Robotic dexterous grasping is a fundamental operation in industrial automation and human-robot collaboration, yet the high-dimensional action space and diverse object shapes pose significant challenges for autonomous learning with multi-finger hands.
To tackle these issues, we propose IEP-Grasp, an autonomous grasping algorithm that integrates interactive embodied priors based on hand-object contact constraints into deep reinforcement learning with point cloud inputs, enabling the learning of both the final grasp pose and the dynamic grasping process. By focusing the agent's attention on critical grasping points, these priors enhance grasp stability and provide interpretable insights of hand-object interactions.
First, an unsupervised heuristic algorithm decomposes object point clouds into basic cuboid shapes, allowing a human-inspired hand-object prior guidance module to evaluate contact states and improve adaptability.
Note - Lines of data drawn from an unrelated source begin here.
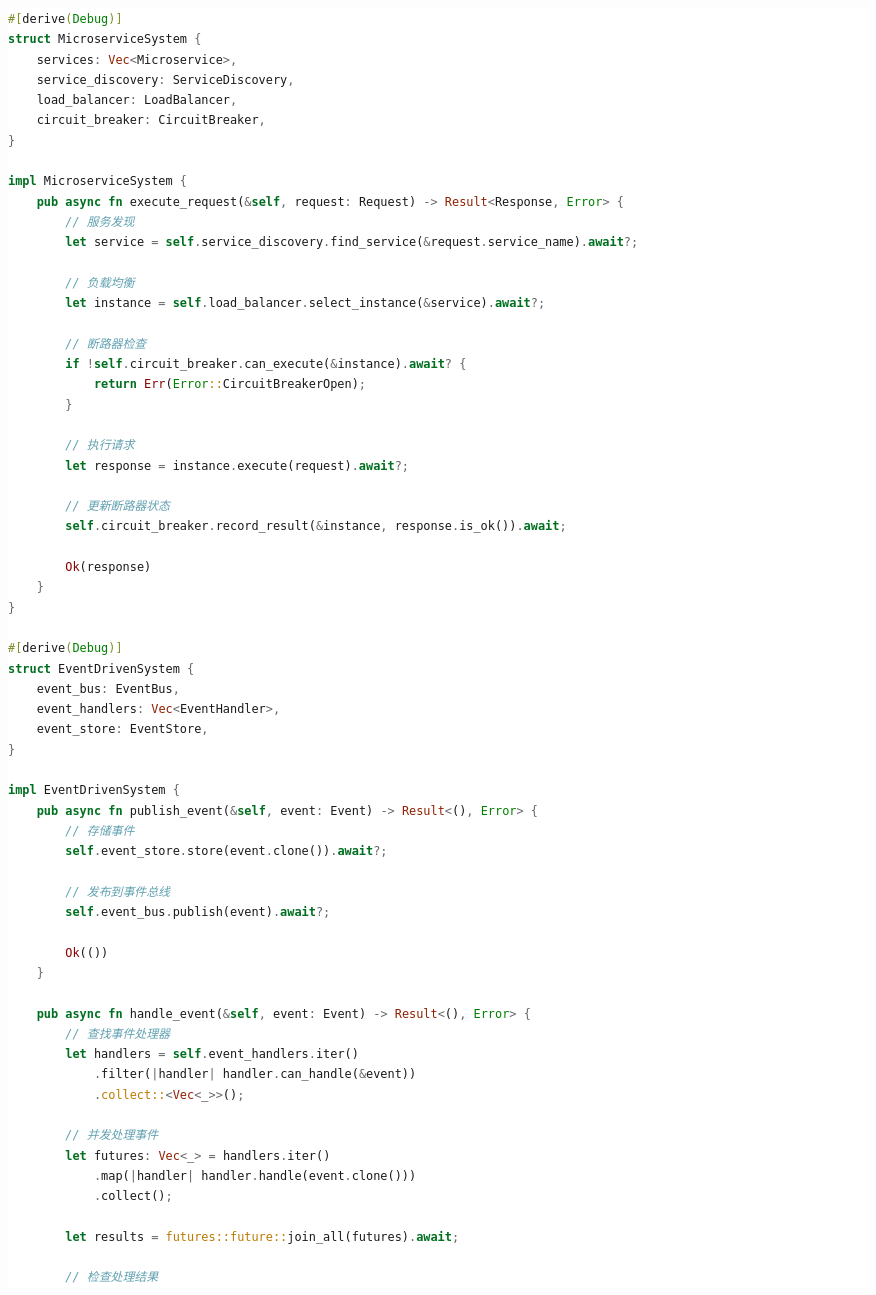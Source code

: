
 ```rust
#[derive(Debug)]
struct MicroserviceSystem {
    services: Vec<Microservice>,
    service_discovery: ServiceDiscovery,
    load_balancer: LoadBalancer,
    circuit_breaker: CircuitBreaker,
}

impl MicroserviceSystem {
    pub async fn execute_request(&self, request: Request) -> Result<Response, Error> {
        // 服务发现
        let service = self.service_discovery.find_service(&request.service_name).await?;
        
        // 负载均衡
        let instance = self.load_balancer.select_instance(&service).await?;
        
        // 断路器检查
        if !self.circuit_breaker.can_execute(&instance).await? {
            return Err(Error::CircuitBreakerOpen);
        }
        
        // 执行请求
        let response = instance.execute(request).await?;
        
        // 更新断路器状态
        self.circuit_breaker.record_result(&instance, response.is_ok()).await;
        
        Ok(response)
    }
}

#[derive(Debug)]
struct EventDrivenSystem {
    event_bus: EventBus,
    event_handlers: Vec<EventHandler>,
    event_store: EventStore,
}

impl EventDrivenSystem {
    pub async fn publish_event(&self, event: Event) -> Result<(), Error> {
        // 存储事件
        self.event_store.store(event.clone()).await?;
        
        // 发布到事件总线
        self.event_bus.publish(event).await?;
        
        Ok(())
    }
    
    pub async fn handle_event(&self, event: Event) -> Result<(), Error> {
        // 查找事件处理器
        let handlers = self.event_handlers.iter()
            .filter(|handler| handler.can_handle(&event))
            .collect::<Vec<_>>();
        
        // 并发处理事件
        let futures: Vec<_> = handlers.iter()
            .map(|handler| handler.handle(event.clone()))
            .collect();
        
        let results = futures::future::join_all(futures).await;
        
        // 检查处理结果
```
Our approach then refines a grasp affordance map through interactive exploration of contact patterns, enabling the agent to locate optimal hand-object configurations.
Finally, these interactive embodied priors are embedded into both observation and reward signals, synchronizing the learning of priors and the manipulation policy.
Extensive experiments in simulated and real-world environments with a 16-degree-of-freedom, four-fingered Allegro hand demonstrate significant improvements over baselines in grasp success rate and stability across diverse objects and categories.